*Task brief*:
Below is a block of records; return all of them exactly, but without the images.

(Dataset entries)
Segment Open

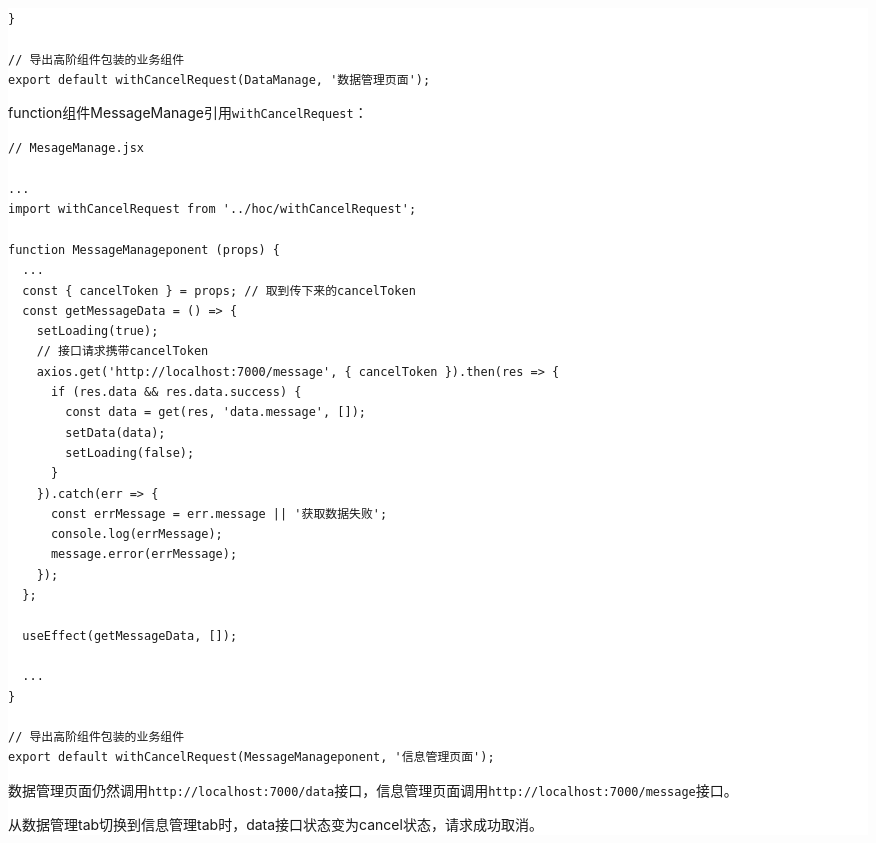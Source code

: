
 ```
}

// 导出高阶组件包装的业务组件
export default withCancelRequest(DataManage, '数据管理页面');
```
function组件MessageManage引用`withCancelRequest`：
```
// MesageManage.jsx

...
import withCancelRequest from '../hoc/withCancelRequest';

function MessageManageponent (props) {
  ...
  const { cancelToken } = props; // 取到传下来的cancelToken
  const getMessageData = () => {
    setLoading(true);
    // 接口请求携带cancelToken
    axios.get('http://localhost:7000/message', { cancelToken }).then(res => {
      if (res.data && res.data.success) {
        const data = get(res, 'data.message', []);
        setData(data);
        setLoading(false);
      }
    }).catch(err => {
      const errMessage = err.message || '获取数据失败';
      console.log(errMessage);
      message.error(errMessage);
    });
  };

  useEffect(getMessageData, []);
  
  ...
}

// 导出高阶组件包装的业务组件
export default withCancelRequest(MessageManageponent, '信息管理页面');
```
数据管理页面仍然调用`http://localhost:7000/data`接口，信息管理页面调用`http://localhost:7000/message`接口。

从数据管理tab切换到信息管理tab时，data接口状态变为cancel状态，请求成功取消。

Segment Closed

*Task response*:
Source code

:
 ```
}

// 导出高阶组件包装的业务组件
export default withCancelRequest(DataManage, '数据管理页面');
```
function组件MessageManage引用`withCancelRequest`：
```
// MesageManage.jsx

...
import withCancelRequest from '../hoc/withCancelRequest';

function MessageManageponent (props) {
  ...
  const { cancelToken } = props; // 取到传下来的cancelToken
  const getMessageData = () => {
    setLoading(true);
    // 接口请求携带cancelToken
    axios.get('http://localhost:7000/message', { cancelToken }).then(res => {
      if (res.data && res.data.success) {
        const data = get(res, 'data.message', []);
        setData(data);
        setLoading(false);
      }
    }).catch(err => {
      const errMessage = err.message || '获取数据失败';
      console.log(errMessage);
      message.error(errMessage);
    });
  };

  useEffect(getMessageData, []);
  
  ...
}

// 导出高阶组件包装的业务组件
export default withCancelRequest(MessageManageponent, '信息管理页面');
```
数据管理页面仍然调用`http://localhost:7000/data`接口，信息管理页面调用`http://localhost:7000/message`接口。

从数据管理tab切换到信息管理tab时，data接口状态变为cancel状态，请求成功取消。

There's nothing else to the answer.